Work to complete
The records that follow are to be transcribed in full, without their images.

Data

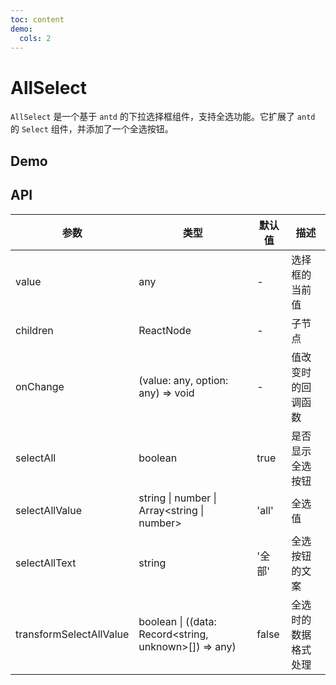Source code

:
 ```yaml
---
toc: content
demo:
  cols: 2
---
```


# AllSelect

`AllSelect` 是一个基于 `antd` 的下拉选择框组件，支持全选功能。它扩展了 `antd` 的 `Select` 组件，并添加了一个全选按钮。

## Demo

<code src='./demos/base.tsx' title='基于antd4 Select组件，添加全选功能' description='基础使用'></code>

## API

| 参数                    | 类型                                                  | 默认值 | 描述                 |
| ----------------------- | ----------------------------------------------------- | ------ | -------------------- |
| value                   | any                                                   | -      | 选择框的当前值       |
| children                | ReactNode                                             | -      | 子节点               |
| onChange                | (value: any, option: any) => void                     | -      | 值改变时的回调函数   |
| selectAll               | boolean                                               | true   | 是否显示全选按钮     |
| selectAllValue          | string \| number \| Array<string \| number>           | 'all'  | 全选值               |
| selectAllText           | string                                                | '全部' | 全选按钮的文案       |
| transformSelectAllValue | boolean \| ((data: Record<string, unknown>[]) => any) | false  | 全选时的数据格式处理 |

Worked solution
Source code

:
 ```yaml
---
toc: content
demo:
  cols: 2
---
```


# AllSelect

`AllSelect` 是一个基于 `antd` 的下拉选择框组件，支持全选功能。它扩展了 `antd` 的 `Select` 组件，并添加了一个全选按钮。

## Demo

<code src='./demos/base.tsx' title='基于antd4 Select组件，添加全选功能' description='基础使用'></code>

## API

| 参数                    | 类型                                                  | 默认值 | 描述                 |
| ----------------------- | ----------------------------------------------------- | ------ | -------------------- |
| value                   | any                                                   | -      | 选择框的当前值       |
| children                | ReactNode                                             | -      | 子节点               |
| onChange                | (value: any, option: any) => void                     | -      | 值改变时的回调函数   |
| selectAll               | boolean                                               | true   | 是否显示全选按钮     |
| selectAllValue          | string \| number \| Array<string \| number>           | 'all'  | 全选值               |
| selectAllText           | string                                                | '全部' | 全选按钮的文案       |
| transformSelectAllValue | boolean \| ((data: Record<string, unknown>[]) => any) | false  | 全选时的数据格式处理 |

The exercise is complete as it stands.